Top of Data for the task

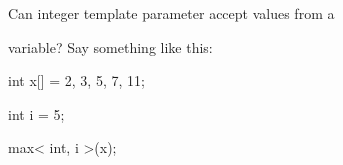 Can integer template parameter accept values from a

variable? Say something like this:



\begin{consolethree}[escapeinside=||]

int x[] = {2, 3, 5, 7, 11};

int i = 5;

max< int, i >(x);

\end{consolethree}

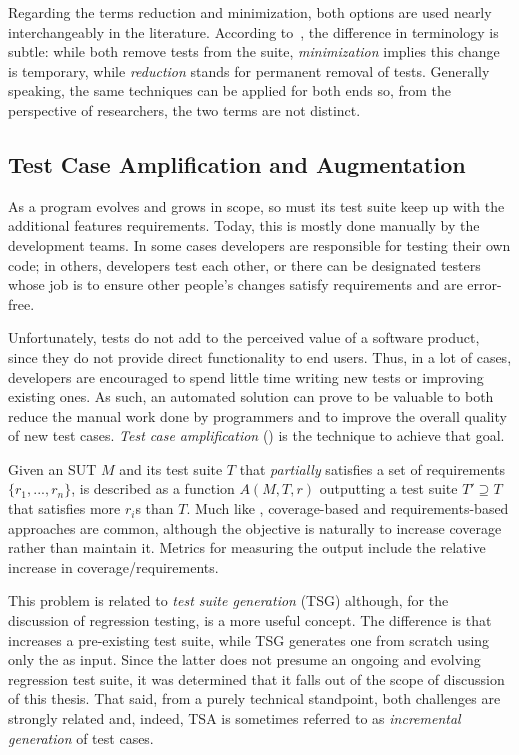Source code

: Regarding the terms reduction and minimization, both options are used nearly interchangeably in the literature.
According to~\citet{yoo2012regression}, the difference in terminology is subtle: while both remove tests from the suite, \textit{minimization} implies this change is temporary, while \textit{reduction} stands for permanent removal of tests.
Generally speaking, the same techniques can be applied for both ends so, from the perspective of researchers, the two terms are not distinct.

\subsection{Test Case Amplification and Augmentation}
\label{sec:tsa}

As a program evolves and grows in scope, so must its test suite keep up with the additional features requirements.
Today, this is mostly done manually by the development teams.
In some cases developers are responsible for testing their own code; in others, developers test each other, or there can be designated testers whose job is to ensure other people's changes satisfy requirements and are error-free.

Unfortunately, tests do not add to the perceived value of a software product, since they do not provide direct functionality to end users.
Thus, in a lot of cases, developers are encouraged to spend little time writing new tests or improving existing ones.
As such, an automated solution can prove to be valuable to both reduce the manual work done by programmers and to improve the overall quality of new test cases.
\textit{Test case amplification} (\tsa) is the technique to achieve that goal.

Given an SUT $M$ and its test suite $T$ that \textit{partially} satisfies a set of requirements $\{r_1, ..., r_n\}$, \tsa is described as a function $A(M, T, r)$ outputting a test suite $T' \supseteq T$ that satisfies more $r_i$s than $T$.
Much like \tsr, coverage-based and requirements-based approaches are common, although the objective is naturally to increase coverage rather than maintain it.
Metrics for measuring the output include the relative increase in coverage/requirements.

This problem is related to \textit{test suite generation} (TSG) although, for the discussion of regression testing, \tsa is a more useful concept.
The difference is that \tsa increases a pre-existing test suite, while TSG generates one from scratch using only the \sut as input.
Since the latter does not presume an ongoing and evolving regression test suite, it was determined that it falls out of the scope of discussion of this thesis.
That said, from a purely technical standpoint, both challenges are strongly related and, indeed, TSA is sometimes referred to as \textit{incremental generation} of test cases.

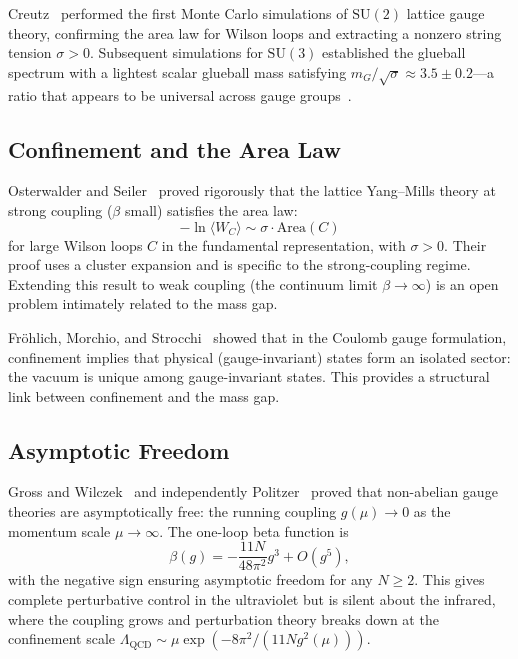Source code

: \documentclass[11pt]{article}
\begin{document}
Creutz~\cite{Creutz} performed the first Monte Carlo simulations of
$\mathrm{SU}(2)$ lattice gauge theory, confirming the area law for
Wilson loops and extracting a nonzero string tension $\sigma > 0$.
Subsequent simulations for $\mathrm{SU}(3)$ established the glueball
spectrum with a lightest scalar glueball mass satisfying
$m_G / \sqrt{\sigma} \approx 3.5 \pm 0.2$---a ratio that appears to
be universal across gauge groups~\cite{Teper,LM}.

\subsection{Confinement and the Area Law}

Osterwalder and Seiler~\cite{OS} proved rigorously that the lattice
Yang--Mills theory at strong coupling ($\beta$ small) satisfies
the area law:
\begin{equation}\label{eq:area-law}
  -\ln \langle W_C \rangle \sim \sigma \cdot \mathrm{Area}(C)
\end{equation}
for large Wilson loops $C$ in the fundamental representation, with
$\sigma > 0$.  Their proof uses a cluster expansion and is specific
to the strong-coupling regime.  Extending this result to weak coupling
(the continuum limit $\beta \to \infty$) is an open problem intimately
related to the mass gap.

Fr\"ohlich, Morchio, and Strocchi~\cite{FMS} showed that in the
Coulomb gauge formulation, confinement implies that physical
(gauge-invariant) states form an isolated sector: the vacuum is
unique among gauge-invariant states.  This provides a structural link
between confinement and the mass gap.

\subsection{Asymptotic Freedom}

Gross and Wilczek~\cite{GW} and independently Politzer~\cite{Pol}
proved that non-abelian gauge theories are asymptotically free: the
running coupling $g(\mu) \to 0$ as the momentum scale $\mu \to \infty$.
The one-loop beta function is
\begin{equation}\label{eq:beta-function}
  \beta(g) = -\frac{11 N}{48\pi^2} g^3 + O(g^5),
\end{equation}
with the negative sign ensuring asymptotic freedom for any $N \geq 2$.
This gives complete perturbative control in the ultraviolet but is
silent about the infrared, where the coupling grows and perturbation
theory breaks down at the confinement scale
$\Lambda_{\mathrm{QCD}} \sim \mu \exp(-8\pi^2 / (11 N g^2(\mu)))$.
\end{document}
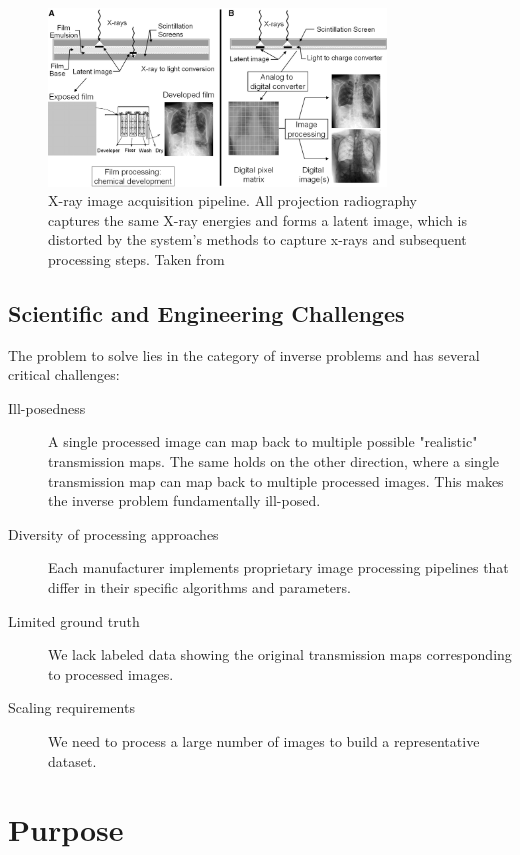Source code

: \documentclass[nomenclature, english, bibtex]{kththesis}
\numberwithin{listing}{chapter}
\begin{document}
\begin{figure}
    \centering
    \includegraphics[width=0.8\textwidth]{figures/latent_image.jpg}
    \caption{X-ray image acquisition pipeline. All projection radiography captures the same X-ray energies and
   forms a latent image, which is distorted by the system's methods to capture x-rays and subsequent processing steps.
    Taken from \cite[p.~13]{Seibert3}}
    \label{fig:image_processing_pipeline}
\end{figure}

\subsection{Scientific and Engineering Challenges}

The problem to solve lies in the category of inverse problems and has several critical challenges:

\begin{description}
    \item[Ill-posedness]
        A single processed image can map back to multiple possible "realistic" transmission maps.
        The same holds on the other direction, where a single transmission map can map back to multiple processed images.
       This makes the inverse problem fundamentally ill-posed.
    \item[Diversity of processing approaches]
        Each manufacturer implements proprietary image processing pipelines that differ in their specific algorithms and parameters.
    \item[Limited ground truth] We lack labeled data showing the original transmission maps corresponding to processed images.
    \item[Scaling requirements] We need to process a large number of images to build a representative dataset.
\end{description}

\section{Purpose}
\end{document}
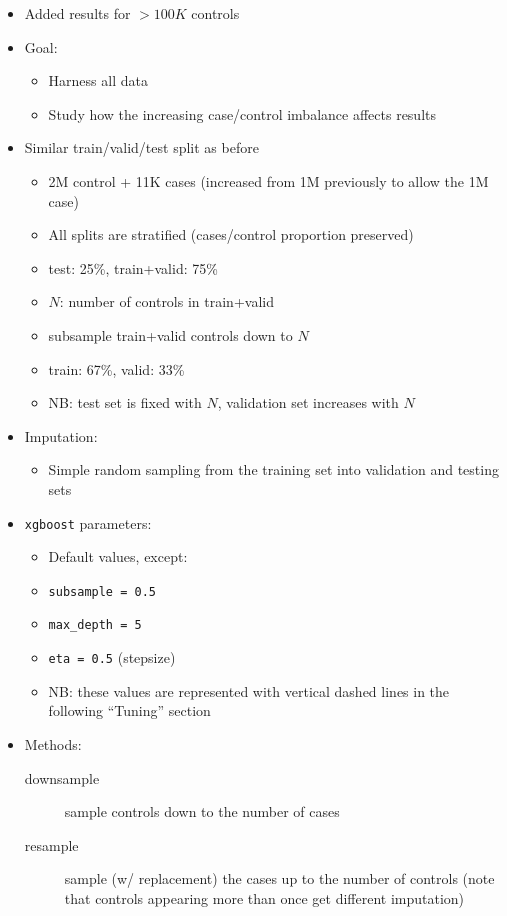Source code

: \documentclass[12pt]{article}
\begin{document}
\begin{itemize}
	\item Added results for $>100K$ controls
	\item Goal:
	\begin{itemize}
		\item Harness all data
		\item Study how the increasing case/control imbalance affects results
	\end{itemize}
	\item Similar train/valid/test split as before
	\begin{itemize}
		\item 2M control + 11K cases (increased from 1M previously to allow the 1M case)
		\item All splits are stratified (cases/control proportion preserved)
		\item test: 25\%, train+valid: 75\%
		\item $N$: number of controls in train+valid
		\item subsample train+valid controls down to $N$
		\item train: 67\%, valid: 33\%
		\item NB: test set is fixed with $N$, validation set increases with $N$
	\end{itemize}
	\item Imputation:
	\begin{itemize}
		\item Simple random sampling from the training set into validation and testing sets
	\end{itemize}
	\item \texttt{xgboost} parameters:
	\begin{itemize}
		\item Default values, except:
		\item \texttt{subsample = 0.5}
		\item \texttt{max\_depth = 5}
		\item \texttt{eta = 0.5} (stepsize)
		\item NB: these values are represented with vertical dashed lines in the following ``Tuning'' section
	\end{itemize}
	\item Methods:
	\begin{description}
		\item[downsample] sample controls down to the number of cases
		\item[resample] sample (w/ replacement) the cases up to the number of controls (note that controls appearing more than once get different imputation)

\end{description}
\end{itemize}
\end{document}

Bottom of Data for the task

■ **Requirement**
Retype the data above exactly. Do not carry over any images.

■ **Output of the task**
 Can integer template parameter accept values from a

variable? Say something like this:



\begin{consolethree}[escapeinside=||]

int x[] = {2, 3, 5, 7, 11};

int i = 5;

max< int, i >(x);

\end{consolethree}

Source code

: Regarding the terms reduction and minimization, both options are used nearly interchangeably in the literature.
According to~\citet{yoo2012regression}, the difference in terminology is subtle: while both remove tests from the suite, \textit{minimization} implies this change is temporary, while \textit{reduction} stands for permanent removal of tests.
Generally speaking, the same techniques can be applied for both ends so, from the perspective of researchers, the two terms are not distinct.

\subsection{Test Case Amplification and Augmentation}
\label{sec:tsa}

As a program evolves and grows in scope, so must its test suite keep up with the additional features requirements.
Today, this is mostly done manually by the development teams.
In some cases developers are responsible for testing their own code; in others, developers test each other, or there can be designated testers whose job is to ensure other people's changes satisfy requirements and are error-free.

Unfortunately, tests do not add to the perceived value of a software product, since they do not provide direct functionality to end users.
Thus, in a lot of cases, developers are encouraged to spend little time writing new tests or improving existing ones.
As such, an automated solution can prove to be valuable to both reduce the manual work done by programmers and to improve the overall quality of new test cases.
\textit{Test case amplification} (\tsa) is the technique to achieve that goal.

Given an SUT $M$ and its test suite $T$ that \textit{partially} satisfies a set of requirements $\{r_1, ..., r_n\}$, \tsa is described as a function $A(M, T, r)$ outputting a test suite $T' \supseteq T$ that satisfies more $r_i$s than $T$.
Much like \tsr, coverage-based and requirements-based approaches are common, although the objective is naturally to increase coverage rather than maintain it.
Metrics for measuring the output include the relative increase in coverage/requirements.

This problem is related to \textit{test suite generation} (TSG) although, for the discussion of regression testing, \tsa is a more useful concept.
The difference is that \tsa increases a pre-existing test suite, while TSG generates one from scratch using only the \sut as input.
Since the latter does not presume an ongoing and evolving regression test suite, it was determined that it falls out of the scope of discussion of this thesis.
That said, from a purely technical standpoint, both challenges are strongly related and, indeed, TSA is sometimes referred to as \textit{incremental generation} of test cases.

Source code

: \documentclass[11pt]{article}
\begin{document}
Creutz~\cite{Creutz} performed the first Monte Carlo simulations of
$\mathrm{SU}(2)$ lattice gauge theory, confirming the area law for
Wilson loops and extracting a nonzero string tension $\sigma > 0$.
Subsequent simulations for $\mathrm{SU}(3)$ established the glueball
spectrum with a lightest scalar glueball mass satisfying
$m_G / \sqrt{\sigma} \approx 3.5 \pm 0.2$---a ratio that appears to
be universal across gauge groups~\cite{Teper,LM}.

\subsection{Confinement and the Area Law}

Osterwalder and Seiler~\cite{OS} proved rigorously that the lattice
Yang--Mills theory at strong coupling ($\beta$ small) satisfies
the area law:
\begin{equation}\label{eq:area-law}
  -\ln \langle W_C \rangle \sim \sigma \cdot \mathrm{Area}(C)
\end{equation}
for large Wilson loops $C$ in the fundamental representation, with
$\sigma > 0$.  Their proof uses a cluster expansion and is specific
to the strong-coupling regime.  Extending this result to weak coupling
(the continuum limit $\beta \to \infty$) is an open problem intimately
related to the mass gap.

Fr\"ohlich, Morchio, and Strocchi~\cite{FMS} showed that in the
Coulomb gauge formulation, confinement implies that physical
(gauge-invariant) states form an isolated sector: the vacuum is
unique among gauge-invariant states.  This provides a structural link
between confinement and the mass gap.

\subsection{Asymptotic Freedom}

Gross and Wilczek~\cite{GW} and independently Politzer~\cite{Pol}
proved that non-abelian gauge theories are asymptotically free: the
running coupling $g(\mu) \to 0$ as the momentum scale $\mu \to \infty$.
The one-loop beta function is
\begin{equation}\label{eq:beta-function}
  \beta(g) = -\frac{11 N}{48\pi^2} g^3 + O(g^5),
\end{equation}
with the negative sign ensuring asymptotic freedom for any $N \geq 2$.
This gives complete perturbative control in the ultraviolet but is
silent about the infrared, where the coupling grows and perturbation
theory breaks down at the confinement scale
$\Lambda_{\mathrm{QCD}} \sim \mu \exp(-8\pi^2 / (11 N g^2(\mu)))$.
\end{document}
Source code

: \documentclass[nomenclature, english, bibtex]{kththesis}
\numberwithin{listing}{chapter}
\begin{document}
\begin{figure}
    \centering
    \includegraphics[width=0.8\textwidth]{figures/latent_image.jpg}
    \caption{X-ray image acquisition pipeline. All projection radiography captures the same X-ray energies and
   forms a latent image, which is distorted by the system's methods to capture x-rays and subsequent processing steps.
    Taken from \cite[p.~13]{Seibert3}}
    \label{fig:image_processing_pipeline}
\end{figure}

\subsection{Scientific and Engineering Challenges}

The problem to solve lies in the category of inverse problems and has several critical challenges:

\begin{description}
    \item[Ill-posedness]
        A single processed image can map back to multiple possible "realistic" transmission maps.
        The same holds on the other direction, where a single transmission map can map back to multiple processed images.
       This makes the inverse problem fundamentally ill-posed.
    \item[Diversity of processing approaches]
        Each manufacturer implements proprietary image processing pipelines that differ in their specific algorithms and parameters.
    \item[Limited ground truth] We lack labeled data showing the original transmission maps corresponding to processed images.
    \item[Scaling requirements] We need to process a large number of images to build a representative dataset.
\end{description}

\section{Purpose}
\end{document}
Source code

: \documentclass[12pt]{article}
\begin{document}
\begin{itemize}
	\item Added results for $>100K$ controls
	\item Goal:
	\begin{itemize}
		\item Harness all data
		\item Study how the increasing case/control imbalance affects results
	\end{itemize}
	\item Similar train/valid/test split as before
	\begin{itemize}
		\item 2M control + 11K cases (increased from 1M previously to allow the 1M case)
		\item All splits are stratified (cases/control proportion preserved)
		\item test: 25\%, train+valid: 75\%
		\item $N$: number of controls in train+valid
		\item subsample train+valid controls down to $N$
		\item train: 67\%, valid: 33\%
		\item NB: test set is fixed with $N$, validation set increases with $N$
	\end{itemize}
	\item Imputation:
	\begin{itemize}
		\item Simple random sampling from the training set into validation and testing sets
	\end{itemize}
	\item \texttt{xgboost} parameters:
	\begin{itemize}
		\item Default values, except:
		\item \texttt{subsample = 0.5}
		\item \texttt{max\_depth = 5}
		\item \texttt{eta = 0.5} (stepsize)
		\item NB: these values are represented with vertical dashed lines in the following ``Tuning'' section
	\end{itemize}
	\item Methods:
	\begin{description}
		\item[downsample] sample controls down to the number of cases
		\item[resample] sample (w/ replacement) the cases up to the number of controls (note that controls appearing more than once get different imputation)

\end{description}
\end{itemize}
\end{document}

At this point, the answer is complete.